▼
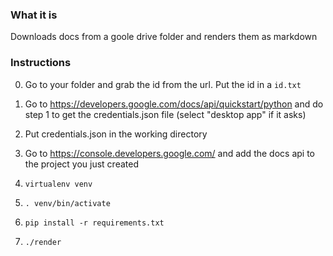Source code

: ### What it is
Downloads docs from a goole drive folder and renders them as markdown

### Instructions

0. Go to your folder and grab the id from the url. Put the id in a `id.txt`

1. Go to https://developers.google.com/docs/api/quickstart/python and do step 1 to get the credentials.json file (select "desktop app" if it asks)

2. Put credentials.json in the working directory

3. Go to https://console.developers.google.com/ and add the docs api to the project you just created

4. `virtualenv venv`

5. `. venv/bin/activate`

6. `pip install -r requirements.txt`

7. `./render`
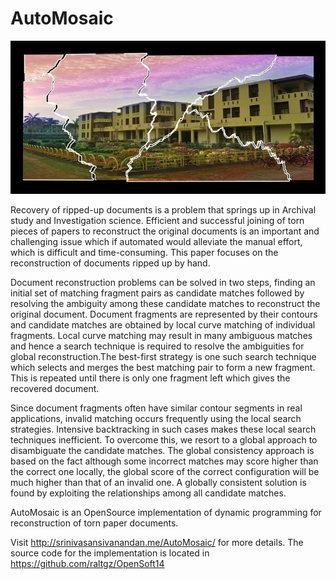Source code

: # AutoMosaic


![AutoMosaic Sample Result](https://raw.githubusercontent.com/srinivasans/AutoMosaic/master/sample.jpg)

Recovery of ripped-up documents is a problem that springs up in Archival study and Investigation science. Efficient and successful joining of torn pieces of papers to reconstruct the original documents is an important and challenging issue which if automated would alleviate the manual effort, which is difficult and time-consuming. This paper focuses on the reconstruction of documents ripped up by hand.

Document reconstruction problems can be solved in two steps, finding an initial set of matching fragment pairs as candidate matches followed by resolving the ambiguity among these candidate matches to reconstruct the original document. Document fragments are represented by their contours and candidate matches are obtained by local curve matching of individual fragments. Local curve matching may result in many ambiguous matches and hence a search technique is required to resolve the ambiguities for global reconstruction.The best-first strategy is one such search technique which selects and merges the best matching pair to form a new fragment. This is repeated until there is only one fragment left which gives the recovered document.

Since document fragments often have similar contour segments in real applications, invalid matching occurs frequently using the local search strategies. Intensive backtracking in such cases makes these local search techniques inefficient. To overcome this, we resort to a global approach to disambiguate the candidate matches. The global consistency approach is based on the fact although some incorrect matches may score higher than the correct one locally, the global score of the correct configuration will be much higher than that of an invalid one. A globally consistent solution is found by exploiting the relationships among all candidate matches.


AutoMosaic is an OpenSource implementation of dynamic programming for reconstruction of torn paper documents. 

Visit http://srinivasansivanandan.me/AutoMosaic/ for more details. The source code for the implementation is located in https://github.com/raltgz/OpenSoft14
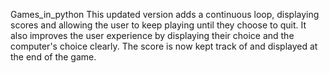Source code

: Games_in_python
This updated version adds a continuous loop, displaying scores and allowing the user to keep playing until they choose to quit. It also improves the user experience by displaying their choice and the computer's choice clearly. The score is now kept track of and displayed at the end of the game.

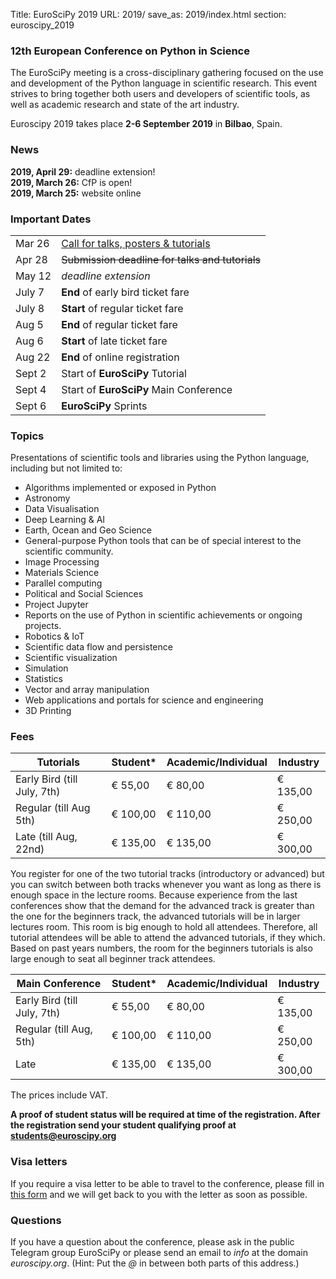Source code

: Title: EuroSciPy 2019
URL: 2019/
save_as: 2019/index.html
section: euroscipy_2019


### 12th European Conference on Python in Science

The EuroSciPy meeting is a cross-disciplinary gathering focused on the use and development
of the Python language in scientific research. This event strives to bring together both
users and developers of scientific tools, as well as academic research and state of the art
industry.

Euroscipy 2019 takes place **2-6 September 2019** in **Bilbao**, Spain.


### News

**2019, April 29:** deadline extension!  
**2019, March 26:** CfP is open!  
**2019, March 25:** website online


### Important Dates

|        |                                                                            |
| ------ | -------------------------------------------------------------------------- |
| Mar 26 | [Call for talks, posters & tutorials](https://pretalx.com/euroscipy-2019/) |
| Apr 28 | <s>Submission deadline for talks and tutorials</s>                         |
| May 12 | *deadline extension*                                                       |
| July 7 | **End** of early bird ticket fare                                          |
| July 8 | **Start** of regular ticket fare                                           |
| Aug 5  | **End** of regular ticket fare                                            |
| Aug 6  | **Start** of late ticket fare                                              |
| Aug 22 | **End** of online registration                                             |
| Sept 2 | Start of **EuroSciPy** Tutorial                                            |
| Sept 4 | Start of **EuroSciPy** Main Conference                                     |
| Sept 6 | **EuroSciPy** Sprints                                                      |


### Topics


Presentations of scientific tools and libraries using the Python language, including but not limited to:

 - Algorithms implemented or exposed in Python
 - Astronomy
 - Data Visualisation
 - Deep Learning & AI
 - Earth, Ocean and Geo Science
 - General-purpose Python tools that can be of special interest to the scientific community.
 - Image Processing
 - Materials Science
 - Parallel computing
 - Political and Social Sciences
 - Project Jupyter
 - Reports on the use of Python in scientific achievements or ongoing projects.
 - Robotics & IoT
 - Scientific data flow and persistence
 - Scientific visualization
 - Simulation
 - Statistics
 - Vector and array manipulation
 - Web applications and portals for science and engineering
 - 3D Printing


### Fees


| Tutorials                   | Student* | Academic/Individual | Industry |
|-----------------------------|----------|---------------------|----------|
| Early Bird (till July, 7th) | € 55,00  | € 80,00             | € 135,00 |
| Regular (till Aug 5th)      | € 100,00 | € 110,00            | € 250,00 |
| Late (till Aug, 22nd)       | € 135,00 | € 135,00            | € 300,00 |

<a name="tutorial-space"></a>
You register for one of the two tutorial tracks (introductory or advanced)
but you can switch between both tracks whenever you want as long as there is
enough space in the lecture rooms.
Because experience from the last conferences show that the demand for the
advanced track is greater than the one for the beginners track, the advanced
tutorials will be in larger lectures room.
This room is big enough to hold all attendees.
Therefore, all tutorial attendees will be able to attend the advanced
tutorials, if they which.
Based on past years numbers, the room for the beginners tutorials is also large
enough to seat all beginner track attendees.

| Main Conference             | Student* | Academic/Individual | Industry |
|-----------------------------|----------|---------------------|----------|
| Early Bird (till July, 7th) | € 55,00  | € 80,00             | € 135,00 |
| Regular (till Aug, 5th)     | € 100,00 | € 110,00            | € 250,00 |
| Late                        | € 135,00 | € 135,00            | € 300,00 |

The prices include VAT.

**A proof of student status will be required at time of the registration. After the registration send your student qualifying proof at students@euroscipy.org**


### Visa letters<a name="visa"></a>

If you require a visa letter to be able to travel to the conference, please fill in 
[this form](https://docs.google.com/forms/d/e/1FAIpQLScOwZfIHoBj1dvMD4_FPWmqaEmDL615VkXXf0E_Iw2NLCxrOw) and we will get back to you with the letter as soon as possible.


### Questions<a name="questions"></a>

If you have a question about the conference, please ask in the public Telegram group EuroSciPy
or please send an email to *info* at the domain *euroscipy.org*.
(Hint: Put the *@* in between both parts of this address.)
▲
# [EXERCISE GOAL]
Without the pictures, write out the whole listing above exactly as it appears.

# [SOLUTION TO THIS EXERCISE]
Source code

: ### What it is
Downloads docs from a goole drive folder and renders them as markdown

### Instructions

0. Go to your folder and grab the id from the url. Put the id in a `id.txt`

1. Go to https://developers.google.com/docs/api/quickstart/python and do step 1 to get the credentials.json file (select "desktop app" if it asks)

2. Put credentials.json in the working directory

3. Go to https://console.developers.google.com/ and add the docs api to the project you just created

4. `virtualenv venv`

5. `. venv/bin/activate`

6. `pip install -r requirements.txt`

7. `./render`
Source code

: # AutoMosaic


![AutoMosaic Sample Result](https://raw.githubusercontent.com/srinivasans/AutoMosaic/master/sample.jpg)

Recovery of ripped-up documents is a problem that springs up in Archival study and Investigation science. Efficient and successful joining of torn pieces of papers to reconstruct the original documents is an important and challenging issue which if automated would alleviate the manual effort, which is difficult and time-consuming. This paper focuses on the reconstruction of documents ripped up by hand.

Document reconstruction problems can be solved in two steps, finding an initial set of matching fragment pairs as candidate matches followed by resolving the ambiguity among these candidate matches to reconstruct the original document. Document fragments are represented by their contours and candidate matches are obtained by local curve matching of individual fragments. Local curve matching may result in many ambiguous matches and hence a search technique is required to resolve the ambiguities for global reconstruction.The best-first strategy is one such search technique which selects and merges the best matching pair to form a new fragment. This is repeated until there is only one fragment left which gives the recovered document.

Since document fragments often have similar contour segments in real applications, invalid matching occurs frequently using the local search strategies. Intensive backtracking in such cases makes these local search techniques inefficient. To overcome this, we resort to a global approach to disambiguate the candidate matches. The global consistency approach is based on the fact although some incorrect matches may score higher than the correct one locally, the global score of the correct configuration will be much higher than that of an invalid one. A globally consistent solution is found by exploiting the relationships among all candidate matches.


AutoMosaic is an OpenSource implementation of dynamic programming for reconstruction of torn paper documents. 

Visit http://srinivasansivanandan.me/AutoMosaic/ for more details. The source code for the implementation is located in https://github.com/raltgz/OpenSoft14
Source code

: Games_in_python
This updated version adds a continuous loop, displaying scores and allowing the user to keep playing until they choose to quit. It also improves the user experience by displaying their choice and the computer's choice clearly. The score is now kept track of and displayed at the end of the game.

Source code

: Title: EuroSciPy 2019
URL: 2019/
save_as: 2019/index.html
section: euroscipy_2019


### 12th European Conference on Python in Science

The EuroSciPy meeting is a cross-disciplinary gathering focused on the use and development
of the Python language in scientific research. This event strives to bring together both
users and developers of scientific tools, as well as academic research and state of the art
industry.

Euroscipy 2019 takes place **2-6 September 2019** in **Bilbao**, Spain.


### News

**2019, April 29:** deadline extension!  
**2019, March 26:** CfP is open!  
**2019, March 25:** website online


### Important Dates

|        |                                                                            |
| ------ | -------------------------------------------------------------------------- |
| Mar 26 | [Call for talks, posters & tutorials](https://pretalx.com/euroscipy-2019/) |
| Apr 28 | <s>Submission deadline for talks and tutorials</s>                         |
| May 12 | *deadline extension*                                                       |
| July 7 | **End** of early bird ticket fare                                          |
| July 8 | **Start** of regular ticket fare                                           |
| Aug 5  | **End** of regular ticket fare                                            |
| Aug 6  | **Start** of late ticket fare                                              |
| Aug 22 | **End** of online registration                                             |
| Sept 2 | Start of **EuroSciPy** Tutorial                                            |
| Sept 4 | Start of **EuroSciPy** Main Conference                                     |
| Sept 6 | **EuroSciPy** Sprints                                                      |


### Topics


Presentations of scientific tools and libraries using the Python language, including but not limited to:

 - Algorithms implemented or exposed in Python
 - Astronomy
 - Data Visualisation
 - Deep Learning & AI
 - Earth, Ocean and Geo Science
 - General-purpose Python tools that can be of special interest to the scientific community.
 - Image Processing
 - Materials Science
 - Parallel computing
 - Political and Social Sciences
 - Project Jupyter
 - Reports on the use of Python in scientific achievements or ongoing projects.
 - Robotics & IoT
 - Scientific data flow and persistence
 - Scientific visualization
 - Simulation
 - Statistics
 - Vector and array manipulation
 - Web applications and portals for science and engineering
 - 3D Printing


### Fees


| Tutorials                   | Student* | Academic/Individual | Industry |
|-----------------------------|----------|---------------------|----------|
| Early Bird (till July, 7th) | € 55,00  | € 80,00             | € 135,00 |
| Regular (till Aug 5th)      | € 100,00 | € 110,00            | € 250,00 |
| Late (till Aug, 22nd)       | € 135,00 | € 135,00            | € 300,00 |

<a name="tutorial-space"></a>
You register for one of the two tutorial tracks (introductory or advanced)
but you can switch between both tracks whenever you want as long as there is
enough space in the lecture rooms.
Because experience from the last conferences show that the demand for the
advanced track is greater than the one for the beginners track, the advanced
tutorials will be in larger lectures room.
This room is big enough to hold all attendees.
Therefore, all tutorial attendees will be able to attend the advanced
tutorials, if they which.
Based on past years numbers, the room for the beginners tutorials is also large
enough to seat all beginner track attendees.

| Main Conference             | Student* | Academic/Individual | Industry |
|-----------------------------|----------|---------------------|----------|
| Early Bird (till July, 7th) | € 55,00  | € 80,00             | € 135,00 |
| Regular (till Aug, 5th)     | € 100,00 | € 110,00            | € 250,00 |
| Late                        | € 135,00 | € 135,00            | € 300,00 |

The prices include VAT.

**A proof of student status will be required at time of the registration. After the registration send your student qualifying proof at students@euroscipy.org**


### Visa letters<a name="visa"></a>

If you require a visa letter to be able to travel to the conference, please fill in 
[this form](https://docs.google.com/forms/d/e/1FAIpQLScOwZfIHoBj1dvMD4_FPWmqaEmDL615VkXXf0E_Iw2NLCxrOw) and we will get back to you with the letter as soon as possible.


### Questions<a name="questions"></a>

If you have a question about the conference, please ask in the public Telegram group EuroSciPy
or please send an email to *info* at the domain *euroscipy.org*.
(Hint: Put the *@* in between both parts of this address.)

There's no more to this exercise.